There is a piece of 55 x 50 x 3 mm SHS at the front of the rail and a 40 mm SHS slides into this with a loop on each end to take the tie-down hooks. Initially, I found the scooter cross-rail was too flexible to hold the bike firmly and twisted when the bike rocked. I welded a piece of 65 x 35 mm RHS underneath this scooter channel to stiffen it.
Weld-on loops for the rear tie-downs onto each arm close to the back of the campervan and the matching bumper bar position.

Carrier assembly fixed to the chassis

Bumper bar
The bumper bar has welded to it two pieces of 40 x 40 x 4 mm square section. These slide into the open ends of the carrier arms. Take these pieces and slide them into place, do up the bolts and clamp the bumper bar steel, which is 50 x 50 SHS, onto them, and then tack weld it in place. This is easier if you have someone to hold everything while you weld.
The bumper bar is out far enough from the back of the campervan and scooter to take the ramp and also to protect the scooter in event of a bump from behind.

Slots for scooter carrier arms

Carrier arms slot into carrier assembly

Weld up
When the bolts are loosened, everything should come apart easily. Weld up everything fully and watch out for distortion, especially of the sliding-fit scooter cross-rail and bumper bar. I had to heat up some of the welds and pull them straight.
The pushbike carrier fits on the bumper bar. A piece of 40 mm pipe bolted with a 12M bolt through it acts as a “towball” for a standard pushbike carrier.

Welding up carrier arm and scooter rail

Welding flats to bottom of scooter carrier rail

Tacking bumper bar on box section sliders

The ramp is also made of 50 x 50 x 3 mm pieces of angle iron with a plywood top. There is a lip which slides onto the end of the carrier rail so it won’t slide off. The ramp is held sitting across the carrier and upside down where it is fixed by two M12 bolts with a wing nut welded on the top so no tools are required for taking it off. The bolts fit into two threaded holes in tabs welded onto the bumper bar.

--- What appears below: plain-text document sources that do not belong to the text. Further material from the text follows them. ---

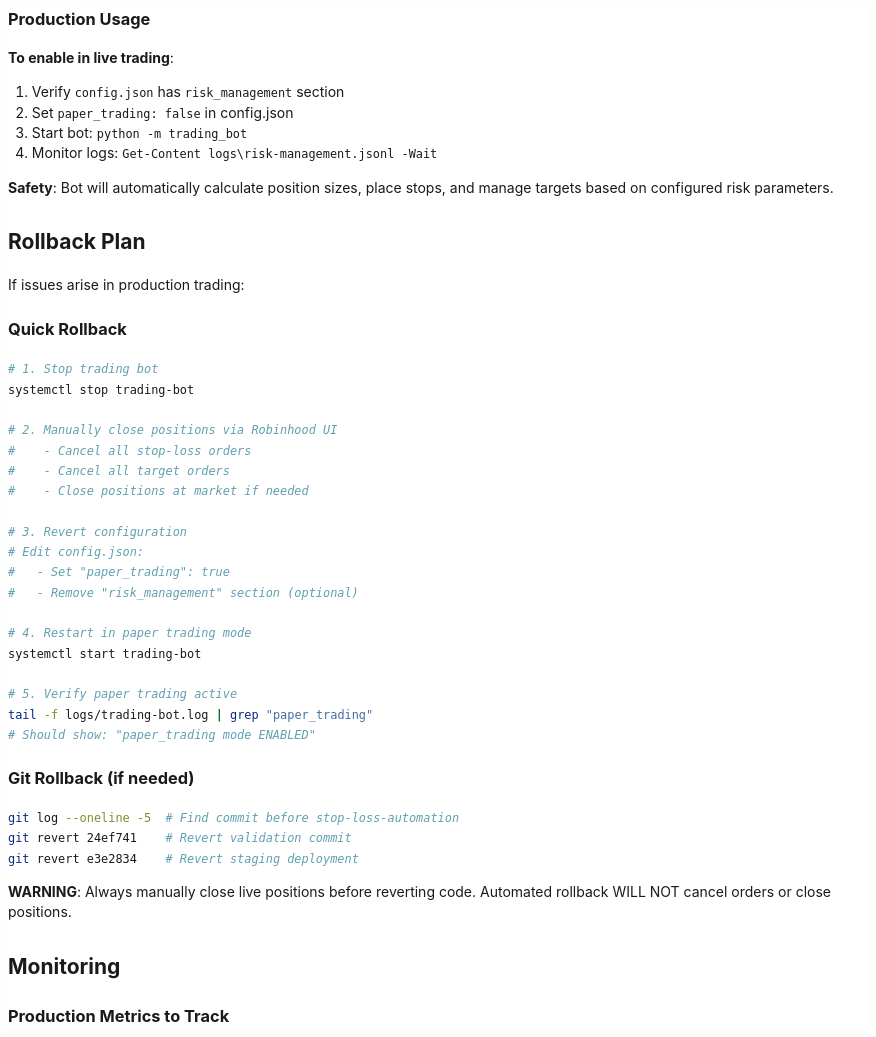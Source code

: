 ### Production Usage

**To enable in live trading**:
1. Verify `config.json` has `risk_management` section
2. Set `paper_trading: false` in config.json
3. Start bot: `python -m trading_bot`
4. Monitor logs: `Get-Content logs\risk-management.jsonl -Wait`

**Safety**: Bot will automatically calculate position sizes, place stops, and manage targets based on configured risk parameters.

## Rollback Plan

If issues arise in production trading:

### Quick Rollback

```bash
# 1. Stop trading bot
systemctl stop trading-bot

# 2. Manually close positions via Robinhood UI
#    - Cancel all stop-loss orders
#    - Cancel all target orders
#    - Close positions at market if needed

# 3. Revert configuration
# Edit config.json:
#   - Set "paper_trading": true
#   - Remove "risk_management" section (optional)

# 4. Restart in paper trading mode
systemctl start trading-bot

# 5. Verify paper trading active
tail -f logs/trading-bot.log | grep "paper_trading"
# Should show: "paper_trading mode ENABLED"
```

### Git Rollback (if needed)

```bash
git log --oneline -5  # Find commit before stop-loss-automation
git revert 24ef741    # Revert validation commit
git revert e3e2834    # Revert staging deployment
```

**WARNING**: Always manually close live positions before reverting code. Automated rollback WILL NOT cancel orders or close positions.

## Monitoring

### Production Metrics to Track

As the scooter blocks the lights at the back of the van, I welded a 100 x 3 mm flat on for reflectors and trailer lights, which wire into the trailer plug. Many truck-based motorhomes are 24V instead of the more usual 12V. Plugging in the 12V trailer lights gives you the excuse to go to the sales in search of new 24V bulbs. An alternative is a 12v/24v converter trailer plug that will also let you use standard trailers as well without changing the bulbs.
The carrier was painted with zinc-rich “cold galvanising” paint, etch-primed then covered with two coats of enamel in between the arrival of various Christmas guests. Put reflective tape on the top of the bumper bar, so that you can see the end of the carrier more easily in the reversing camera.

Geoff test-fits scooter.

Tying down
Push the scooter up the ramp and onto the cross-rail channel, then give it a firm push to get the wheel clamp to rock over centre so the wheel is wedged into place. Give the handlebars a final push to seat the wheel firmly. It should be stable and not move when you wiggle it.
The bike needs to be well tied down on the carrier. The first thing is to get four good tie-downs. Spend the extra money and buy the New Zealand-made Aerofast ones—they are well worth the extra (
Scooters can be difficult to tie down as there aren’t many fixing points. The best way of fixing the front is to hook the tie-downs onto the lower triple clamp so you can pull it down on the suspension. If you can’t get onto that, a tie-down around the handlebars will also work. Make sure the straps are clear of the scooter bodywork or they will mark the paint.
A tie-down can go onto the scooter’s rear carry-rack if it has one, onto the rear sub-frame or the foot-peg hangers.
We did 1500 km around East Cape over Christmas with the bike on the back with no problems or movement.